Naqshi — Kashmiri Engraving on Indian Gold
Naqshi — Kashmiri Engraving on Indian Gold
The fine relief engraving tradition of the Mughal-era jewellery workshops of northern India
Naqshi is the Persian-derived term used in northern Indian jewellery for the fine relief-engraving tradition that produces dense floral, foliate, and geometric patterns chased into the surface of high-karat gold and silver. The word comes from the Persian naqsh, meaning pattern, mark, or design, and it has cognates throughout the Persianate decorative-arts vocabulary, from Iranian metalwork to Mughal architectural ornament. In jewellery, naqshi denotes a body of engraving and chasing work centred on Kashmir and the courts of Mughal-era northern India, with surviving and contemporary practice strongest in Srinagar, Delhi, Jaipur, and Hyderabad.
Tools and method
The naqshi engraver works with a small set of hand tools — pointed and flat steel chisels, gravers, punches, and a chasing hammer — held against gold or silver mounted on a pitch bowl or wax bed. The process is part engraving, with metal removed by the cutting edge, and part chasing, with metal displaced by punching from the front while the piece sits on a yielding ground. The combination produces shallow relief with clean tool marks and a tactile surface that catches light differently from the smooth ground of plain polished gold. Mature work uses a textured matt ground — frequently a fine punched stippling or close cross-hatching — to set off the polished raised motifs.
Mughal antecedents
The technique reaches its decorative peak in the seventeenth and eighteenth centuries under Mughal court patronage.

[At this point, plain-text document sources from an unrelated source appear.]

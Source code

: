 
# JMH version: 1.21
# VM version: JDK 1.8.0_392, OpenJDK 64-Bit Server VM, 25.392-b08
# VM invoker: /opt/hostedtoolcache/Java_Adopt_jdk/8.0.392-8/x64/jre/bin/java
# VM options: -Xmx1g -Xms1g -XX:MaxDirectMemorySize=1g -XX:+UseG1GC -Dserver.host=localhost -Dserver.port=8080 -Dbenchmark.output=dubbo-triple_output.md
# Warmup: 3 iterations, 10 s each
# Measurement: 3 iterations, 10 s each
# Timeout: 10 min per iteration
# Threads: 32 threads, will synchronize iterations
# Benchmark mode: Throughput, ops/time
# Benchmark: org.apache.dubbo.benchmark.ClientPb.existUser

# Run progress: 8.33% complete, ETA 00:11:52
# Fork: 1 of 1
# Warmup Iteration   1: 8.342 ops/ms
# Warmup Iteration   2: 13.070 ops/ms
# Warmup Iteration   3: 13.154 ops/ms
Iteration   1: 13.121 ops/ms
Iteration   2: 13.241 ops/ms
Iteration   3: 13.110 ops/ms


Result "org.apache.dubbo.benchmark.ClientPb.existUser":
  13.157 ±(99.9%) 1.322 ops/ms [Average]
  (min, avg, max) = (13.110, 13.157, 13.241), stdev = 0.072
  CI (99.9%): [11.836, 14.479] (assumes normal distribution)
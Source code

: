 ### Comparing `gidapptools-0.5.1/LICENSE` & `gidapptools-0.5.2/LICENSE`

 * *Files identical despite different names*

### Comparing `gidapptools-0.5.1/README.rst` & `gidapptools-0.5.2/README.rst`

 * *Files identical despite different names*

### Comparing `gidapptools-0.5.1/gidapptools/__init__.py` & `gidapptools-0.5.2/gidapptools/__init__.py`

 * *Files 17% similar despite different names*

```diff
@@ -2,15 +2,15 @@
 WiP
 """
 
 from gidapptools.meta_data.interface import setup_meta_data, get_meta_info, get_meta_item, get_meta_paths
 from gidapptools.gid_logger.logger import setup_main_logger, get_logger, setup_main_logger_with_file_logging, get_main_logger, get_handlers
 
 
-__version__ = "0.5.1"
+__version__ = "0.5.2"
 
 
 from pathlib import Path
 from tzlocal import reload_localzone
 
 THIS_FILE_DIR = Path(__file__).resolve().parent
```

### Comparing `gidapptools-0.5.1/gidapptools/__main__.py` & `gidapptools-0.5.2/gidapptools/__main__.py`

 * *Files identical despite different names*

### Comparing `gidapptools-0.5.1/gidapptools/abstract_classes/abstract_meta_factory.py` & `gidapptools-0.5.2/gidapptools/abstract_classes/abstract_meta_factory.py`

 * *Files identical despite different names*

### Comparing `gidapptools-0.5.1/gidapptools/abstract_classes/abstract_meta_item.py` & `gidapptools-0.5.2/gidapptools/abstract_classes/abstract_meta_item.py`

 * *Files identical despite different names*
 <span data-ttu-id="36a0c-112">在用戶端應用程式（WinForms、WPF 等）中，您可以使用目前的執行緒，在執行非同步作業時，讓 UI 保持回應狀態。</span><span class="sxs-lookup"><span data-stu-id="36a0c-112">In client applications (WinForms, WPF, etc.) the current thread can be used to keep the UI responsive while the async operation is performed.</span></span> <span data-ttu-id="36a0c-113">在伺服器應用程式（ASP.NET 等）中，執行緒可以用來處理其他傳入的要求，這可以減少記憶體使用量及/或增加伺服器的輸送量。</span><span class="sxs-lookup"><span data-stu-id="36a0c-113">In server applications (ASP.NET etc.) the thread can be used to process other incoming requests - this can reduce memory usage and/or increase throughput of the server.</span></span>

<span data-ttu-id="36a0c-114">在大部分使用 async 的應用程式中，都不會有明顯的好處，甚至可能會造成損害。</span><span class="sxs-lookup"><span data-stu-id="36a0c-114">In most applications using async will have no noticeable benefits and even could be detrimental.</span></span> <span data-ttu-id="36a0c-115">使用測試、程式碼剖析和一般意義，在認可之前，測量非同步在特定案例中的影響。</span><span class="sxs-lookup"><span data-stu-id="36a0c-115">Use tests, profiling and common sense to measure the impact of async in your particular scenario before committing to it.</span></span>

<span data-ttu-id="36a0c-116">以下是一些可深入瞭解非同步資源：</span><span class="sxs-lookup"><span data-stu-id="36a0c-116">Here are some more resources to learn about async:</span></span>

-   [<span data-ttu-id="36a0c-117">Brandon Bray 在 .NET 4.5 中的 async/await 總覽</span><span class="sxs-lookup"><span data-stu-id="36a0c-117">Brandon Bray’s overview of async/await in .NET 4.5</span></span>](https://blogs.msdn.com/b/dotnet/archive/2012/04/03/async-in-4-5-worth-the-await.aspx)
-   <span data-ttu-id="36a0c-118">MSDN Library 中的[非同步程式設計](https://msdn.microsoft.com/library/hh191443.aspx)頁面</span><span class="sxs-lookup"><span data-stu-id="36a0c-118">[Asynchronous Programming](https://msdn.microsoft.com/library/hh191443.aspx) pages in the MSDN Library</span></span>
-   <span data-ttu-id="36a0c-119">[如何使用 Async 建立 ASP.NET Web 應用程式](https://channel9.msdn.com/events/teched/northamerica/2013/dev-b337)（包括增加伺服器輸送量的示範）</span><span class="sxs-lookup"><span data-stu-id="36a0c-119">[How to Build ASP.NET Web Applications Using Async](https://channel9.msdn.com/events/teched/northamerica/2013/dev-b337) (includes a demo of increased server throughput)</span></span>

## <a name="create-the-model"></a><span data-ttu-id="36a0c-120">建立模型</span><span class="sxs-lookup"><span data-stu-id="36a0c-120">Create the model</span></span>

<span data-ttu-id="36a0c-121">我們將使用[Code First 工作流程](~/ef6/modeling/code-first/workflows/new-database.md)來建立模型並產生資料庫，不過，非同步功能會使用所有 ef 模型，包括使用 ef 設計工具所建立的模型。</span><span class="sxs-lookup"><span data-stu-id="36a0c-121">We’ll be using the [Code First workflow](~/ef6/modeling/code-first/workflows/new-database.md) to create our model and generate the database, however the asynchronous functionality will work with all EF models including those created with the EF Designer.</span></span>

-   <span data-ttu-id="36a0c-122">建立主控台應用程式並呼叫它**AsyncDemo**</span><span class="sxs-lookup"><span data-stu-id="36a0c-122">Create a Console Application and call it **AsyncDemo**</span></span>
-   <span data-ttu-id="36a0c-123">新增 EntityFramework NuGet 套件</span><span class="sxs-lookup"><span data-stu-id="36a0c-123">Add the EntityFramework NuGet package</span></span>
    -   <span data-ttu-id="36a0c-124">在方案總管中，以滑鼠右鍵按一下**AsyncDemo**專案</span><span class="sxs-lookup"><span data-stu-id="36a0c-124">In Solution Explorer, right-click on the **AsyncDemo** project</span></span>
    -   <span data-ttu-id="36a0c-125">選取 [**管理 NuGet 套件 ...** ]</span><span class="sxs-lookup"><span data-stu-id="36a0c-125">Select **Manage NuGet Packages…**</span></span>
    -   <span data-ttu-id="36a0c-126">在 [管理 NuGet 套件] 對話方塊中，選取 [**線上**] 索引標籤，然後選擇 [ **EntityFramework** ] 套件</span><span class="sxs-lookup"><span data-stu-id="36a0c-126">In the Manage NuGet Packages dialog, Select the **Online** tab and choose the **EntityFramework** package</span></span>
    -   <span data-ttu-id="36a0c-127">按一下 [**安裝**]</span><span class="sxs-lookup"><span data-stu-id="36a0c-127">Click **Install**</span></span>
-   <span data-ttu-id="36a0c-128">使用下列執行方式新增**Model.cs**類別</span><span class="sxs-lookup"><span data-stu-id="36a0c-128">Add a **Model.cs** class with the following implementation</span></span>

Court jewellers in Lahore, Delhi, and Hyderabad produced ceremonial ornaments, sword and dagger fittings, and personal jewellery in which naqshi engraving carried much of the visual weight, often combined with kundan stone-setting, meenakari enamel on the reverse, and applied filigree. The Mughal naqshi vocabulary draws on the broader Persianate floral repertoire — the rosette, the half-palmette, the cypress, and the trellis — but with a degree of botanical realism that Indian craftsmen developed beyond the more abstract Iranian models. The V&A holds substantial examples of seventeenth-century Mughal court goldwork that show this transitional naturalism in naqshi engraving.
Kashmiri practice
Kashmir's distinctive contribution is the very fine, almost lacework, density of the engraved field. A typical Kashmiri naqshi piece — a bracelet, an armband, or a ceremonial pendant — covers the entire visible surface in floral or paisley relief with very little plain ground. The labour intensity is correspondingly high: a substantial Kashmiri bracelet may carry fifty to two hundred hours of engraving, and ceremonial pieces with hundreds of hours of work are not unusual. The hereditary engravers of Srinagar, working in small ateliers in the old city, supply the higher end of the contemporary trade.
Materials and karat
The traditional metal is 22-karat gold, the alloy that has dominated Indian fine jewellery for centuries. The colour and softness of 22-karat gold suit naqshi work; the warm yellow shows the engraving cleanly and the alloy is malleable enough for clean chasing without cracking. Silver naqshi is also produced, often as a more accessible market segment or for ceremonial pieces in which the lighter colour suits the design. Lower-karat alloys harder than 22-karat are used for export-market pieces, but the trade considers 22-karat the standard for high-quality naqshi work.
Recognising hand work
Three indicators distinguish hand-engraved naqshi from machine-stamped or cast imitations. First, depth and tool-mark variation: the hand engraver's lines vary in depth and width across a piece, while machine work is uniform. Second, the textured ground: hand stippling or cross-hatching shows individual tool impressions and small irregularities, while moulded grounds repeat with mathematical precision. Third, the back of the piece: hand-chased work shows the displacement of metal from the front, visible as raised mounds on the underside, while pure surface engraving and cast work do not. Premium contemporary work is often signed or stamped by the workshop and is supplied with a maker's note explaining the engraver and the time invested.
Care
22-karat gold is soft, and the engraved surface, with its raised motifs and recessed grounds, is easily damaged by abrasive cleaning. We recommend mild soap and warm water with a soft brush; ultrasonic and steam cleaning are acceptable for the metal but not recommended where stones are kundan-set, since kundan settings rely on lac backing that can be loosened by heat or vibration.